■ **Exercise brief**
Search the data for "aligned" and copy every matching line.

Source records:
::::::::::

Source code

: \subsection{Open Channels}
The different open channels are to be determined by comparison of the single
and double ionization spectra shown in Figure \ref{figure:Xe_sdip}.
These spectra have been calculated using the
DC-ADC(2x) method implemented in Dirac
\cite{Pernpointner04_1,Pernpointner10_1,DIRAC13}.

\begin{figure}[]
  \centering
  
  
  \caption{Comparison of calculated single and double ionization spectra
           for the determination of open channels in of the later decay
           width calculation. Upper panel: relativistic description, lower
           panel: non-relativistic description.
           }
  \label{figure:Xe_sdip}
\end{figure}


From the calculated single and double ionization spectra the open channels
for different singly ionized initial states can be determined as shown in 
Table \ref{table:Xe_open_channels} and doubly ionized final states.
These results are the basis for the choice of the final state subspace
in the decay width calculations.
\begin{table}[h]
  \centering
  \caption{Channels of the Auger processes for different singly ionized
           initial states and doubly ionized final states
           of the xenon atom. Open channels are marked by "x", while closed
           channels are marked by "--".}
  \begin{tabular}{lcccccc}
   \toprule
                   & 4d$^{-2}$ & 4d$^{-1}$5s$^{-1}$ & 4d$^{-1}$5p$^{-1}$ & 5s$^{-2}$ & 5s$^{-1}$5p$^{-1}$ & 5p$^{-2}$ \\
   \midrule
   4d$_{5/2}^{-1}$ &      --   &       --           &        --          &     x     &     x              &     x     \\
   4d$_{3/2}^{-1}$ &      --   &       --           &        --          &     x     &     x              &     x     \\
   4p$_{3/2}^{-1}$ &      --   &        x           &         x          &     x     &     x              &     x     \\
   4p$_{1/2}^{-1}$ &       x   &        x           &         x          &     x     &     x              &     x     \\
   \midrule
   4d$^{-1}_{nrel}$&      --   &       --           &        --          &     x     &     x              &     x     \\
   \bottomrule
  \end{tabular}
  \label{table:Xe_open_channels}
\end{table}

::::::::::

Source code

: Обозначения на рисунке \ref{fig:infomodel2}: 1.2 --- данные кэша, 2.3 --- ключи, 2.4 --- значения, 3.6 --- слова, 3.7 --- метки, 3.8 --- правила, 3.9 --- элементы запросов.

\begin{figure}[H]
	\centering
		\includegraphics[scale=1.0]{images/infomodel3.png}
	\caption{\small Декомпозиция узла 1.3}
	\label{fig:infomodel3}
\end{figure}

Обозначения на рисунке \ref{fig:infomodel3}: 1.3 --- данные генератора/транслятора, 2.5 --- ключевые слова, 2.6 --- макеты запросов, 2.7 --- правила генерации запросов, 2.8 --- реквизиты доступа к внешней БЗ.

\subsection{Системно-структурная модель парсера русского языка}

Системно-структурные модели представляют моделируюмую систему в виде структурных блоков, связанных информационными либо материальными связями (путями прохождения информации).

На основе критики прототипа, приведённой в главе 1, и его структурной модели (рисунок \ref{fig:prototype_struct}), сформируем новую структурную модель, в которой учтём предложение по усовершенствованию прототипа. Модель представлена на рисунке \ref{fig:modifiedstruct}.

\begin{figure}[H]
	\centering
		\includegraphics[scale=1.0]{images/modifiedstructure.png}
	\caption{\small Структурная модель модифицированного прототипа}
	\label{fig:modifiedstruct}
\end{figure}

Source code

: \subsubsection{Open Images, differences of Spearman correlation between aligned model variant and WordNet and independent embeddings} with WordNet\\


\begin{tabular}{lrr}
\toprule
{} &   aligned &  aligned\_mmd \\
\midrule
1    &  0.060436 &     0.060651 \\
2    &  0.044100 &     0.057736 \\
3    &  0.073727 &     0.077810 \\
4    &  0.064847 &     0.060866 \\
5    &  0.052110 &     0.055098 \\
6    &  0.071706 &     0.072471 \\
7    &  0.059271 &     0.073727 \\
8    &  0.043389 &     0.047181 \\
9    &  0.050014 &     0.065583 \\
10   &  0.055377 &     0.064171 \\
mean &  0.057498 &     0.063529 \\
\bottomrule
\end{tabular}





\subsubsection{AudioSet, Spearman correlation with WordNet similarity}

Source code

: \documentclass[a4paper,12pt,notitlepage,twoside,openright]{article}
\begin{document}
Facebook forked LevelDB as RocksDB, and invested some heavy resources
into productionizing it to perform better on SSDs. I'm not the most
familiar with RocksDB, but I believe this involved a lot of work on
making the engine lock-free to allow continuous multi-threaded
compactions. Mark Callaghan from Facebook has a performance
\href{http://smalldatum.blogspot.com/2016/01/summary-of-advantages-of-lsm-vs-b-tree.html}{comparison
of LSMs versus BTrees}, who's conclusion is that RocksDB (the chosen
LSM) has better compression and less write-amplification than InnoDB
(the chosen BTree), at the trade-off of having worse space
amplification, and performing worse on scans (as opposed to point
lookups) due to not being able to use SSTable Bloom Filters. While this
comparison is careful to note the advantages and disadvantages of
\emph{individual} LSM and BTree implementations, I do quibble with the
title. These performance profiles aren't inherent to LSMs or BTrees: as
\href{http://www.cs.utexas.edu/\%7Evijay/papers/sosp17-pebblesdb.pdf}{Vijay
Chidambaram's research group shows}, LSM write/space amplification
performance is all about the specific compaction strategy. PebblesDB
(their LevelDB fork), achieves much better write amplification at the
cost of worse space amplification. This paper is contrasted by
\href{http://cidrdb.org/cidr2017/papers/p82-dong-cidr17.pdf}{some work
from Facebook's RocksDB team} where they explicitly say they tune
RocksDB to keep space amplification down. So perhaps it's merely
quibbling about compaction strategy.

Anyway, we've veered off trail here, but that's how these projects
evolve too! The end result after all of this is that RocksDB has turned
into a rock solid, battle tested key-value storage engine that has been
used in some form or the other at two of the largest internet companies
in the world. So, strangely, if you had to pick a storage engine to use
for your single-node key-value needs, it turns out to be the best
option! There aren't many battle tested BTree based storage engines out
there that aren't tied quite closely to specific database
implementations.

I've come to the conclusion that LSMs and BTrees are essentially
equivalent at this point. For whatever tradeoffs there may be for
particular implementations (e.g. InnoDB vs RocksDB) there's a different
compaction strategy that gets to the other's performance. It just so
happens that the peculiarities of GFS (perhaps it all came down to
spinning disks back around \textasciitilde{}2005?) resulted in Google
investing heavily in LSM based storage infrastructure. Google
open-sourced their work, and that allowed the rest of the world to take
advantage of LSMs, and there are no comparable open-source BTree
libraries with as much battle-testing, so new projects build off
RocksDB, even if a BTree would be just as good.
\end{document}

::::::::::

■ **Written solution**
: \subsubsection{Open Images, differences of Spearman correlation between aligned model variant and WordNet and independent embeddings} with WordNet\\
{} &   aligned &  aligned\_mmd \\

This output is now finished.